I think originally, after 15. ... Qc7, White may already be in position to play 16. a5 by leaving his queen back on d1 then the d2 square is available to the knight and bishop in some lines.
|May-21-11|| ||SirChrislov: surprised <Phony Benoni> hasn't kibitzed on this yet. I like to read his stuff.|
|May-21-11|| ||WhiteRook48: once again, fine play from Kasparov|
|May-21-11|| ||Sho: May 21, 2011: Game of the (Rapture) day.|
|May-21-11|| ||M.D. Wilson: Beam me up, Scotty.|
|May-22-11|| ||MaxxLange: This game is a good indicator of how strong the young Kasparov was!|
In 1982, Nunn was, or almost was, a top ten player, and a leading theoretician, with expertise in the KID and Benoni, and Kasparov just takes him apart, like a cheap suit.
|Aug-16-11|| ||DrMAL: IM Borik's opening comment was useful. Yes, 8...Nfd7 is basically compulsory, after which half the CG database games were won by white. This game is a great example of how.|
I do not agree with Borik's comment 15.gxf5 "hastens the end" black's position is still defend-able here.
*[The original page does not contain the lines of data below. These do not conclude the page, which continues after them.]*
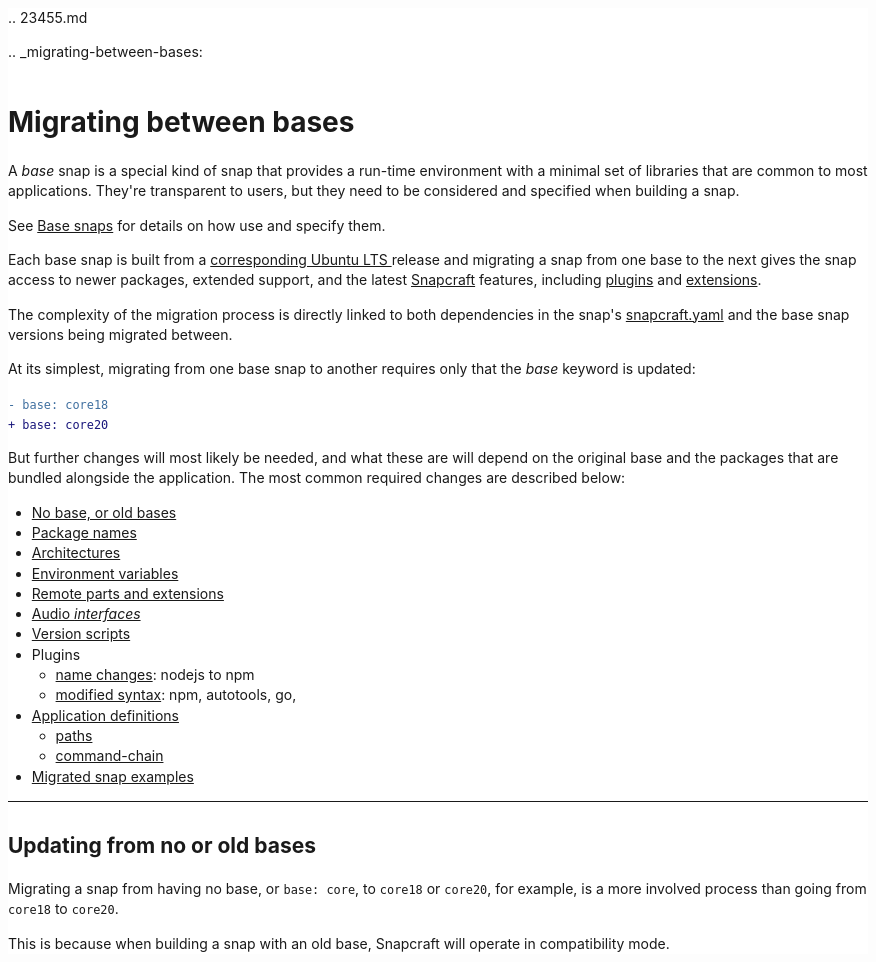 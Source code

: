 .. 23455.md

.. _migrating-between-bases:

# Migrating between bases

A *base* snap is a special kind of snap that provides a run-time environment with a minimal set of libraries that are common to most applications. They're transparent to users, but they need to be considered and specified when building a snap.

See [Base snaps](base-snaps.md) for details on how use and specify them.

Each base snap is built from a [corresponding Ubuntu LTS ](base-snaps.md#migrating-between-bases-heading--supported) release and migrating a snap from one base to the next gives the snap access to newer packages, extended support, and the latest [Snapcraft](snapcraft-overview.md) features, including [plugins](supported-plugins.md) and [extensions](snapcraft-extensions.md).

The complexity of the migration process is directly linked to both dependencies in the snap's [snapcraft.yaml](the-snapcraft-yaml-schema.md) and the base snap versions being migrated between.

At its simplest, migrating from one base snap to another requires only that the  _base_ keyword is updated:

```diff
- base: core18
+ base: core20
```

But further changes will most likely be needed, and what these are will depend on the original base and the packages that are bundled alongside the application. The most common required changes are described below:

- [No base, or old bases](#migrating-between-bases-heading--oldbase)
- [Package names](#migrating-between-bases-heading--names)
- [Architectures](#migrating-between-bases-heading--arch)
- [Environment variables](#migrating-between-bases-heading--environment)
- [Remote parts and extensions](#migrating-between-bases-heading--remote)
- [Audio _interfaces_](#migrating-between-bases-heading--audio)
- [Version scripts](#migrating-between-bases-heading--version)
- Plugins
  - [name changes](#migrating-between-bases-heading--names): nodejs to npm
  - [modified syntax](#migrating-between-bases-heading--syntax): npm, autotools, go,
- [Application definitions](#migrating-between-bases-heading--definitions)
  - [paths](#migrating-between-bases-heading--paths)
  - [command-chain](#migrating-between-bases-heading--command-chain)
- [Migrated snap examples](#migrating-between-bases-heading--examples)
---

<h2 id='migrating-between-bases-heading--oldbase'>Updating from no or old bases</h2>

Migrating a snap from having no base, or `base: core`, to `core18` or `core20`, for example, is a more involved process than going from `core18` to `core20`.

This is because when building a snap with an old base, Snapcraft will operate in compatibility mode.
The mistake actually came from 16...Bxa4? exchanging off the key defender.
|Aug-16-11|| ||perfidious: The kibitz stating that '8....Nfd7 is basically compulsory' isn't the case, really, though as a specialist in the White side of this line, I was happy to see the alternatives 8....Bd7 and 8....Nbd7.|
|Feb-26-12|| ||whiteshark: <M.D. Wilson: Beam me up, Scotty.> |
He's <The Queen of the Beam>, no?
|Feb-26-12|| ||AlphaMale: <I do not agree with Borik's comment 15.gxf5 "hastens the end" black's position is still defend-able here. The mistake actually came from 16...Bxa4? exchanging off the key defender.>|
Yes, not sure when/where Borik annotated this game, but it seems he's just echoing Kasparov's comment from <The Test of Time>.
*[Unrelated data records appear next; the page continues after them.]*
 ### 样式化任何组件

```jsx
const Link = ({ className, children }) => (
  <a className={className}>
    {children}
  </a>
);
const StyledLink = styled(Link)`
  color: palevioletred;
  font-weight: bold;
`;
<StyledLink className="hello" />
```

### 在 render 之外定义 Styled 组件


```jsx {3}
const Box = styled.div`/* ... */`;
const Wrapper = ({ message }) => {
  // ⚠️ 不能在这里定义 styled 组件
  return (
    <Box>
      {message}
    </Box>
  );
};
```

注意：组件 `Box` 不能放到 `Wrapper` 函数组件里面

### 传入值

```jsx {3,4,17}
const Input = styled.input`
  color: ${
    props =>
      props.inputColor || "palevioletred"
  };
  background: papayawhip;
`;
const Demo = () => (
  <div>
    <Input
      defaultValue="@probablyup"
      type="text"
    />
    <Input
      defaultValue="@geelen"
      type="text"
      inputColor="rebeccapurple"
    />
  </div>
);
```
On 16...Bxa4, Kasparov notes:
<Black was pinning his hopes on this counter-blow, but no sort of trickery can repair his positional defects. Things were not essentially changed by 16...Re8 17.Bxc5 fxe4 18.Nd4 Nd3 19.Nxe4! when the outcome of the game is not in doubt.>
But instead of 18...Nd3, my Fritz thinks that ...f5, ...Rc8 and ...a5 are superior and that Black's positional defects are more apparent than evident.
In which case, 16...Bxa4 may have been Nunn's sole if fatal error.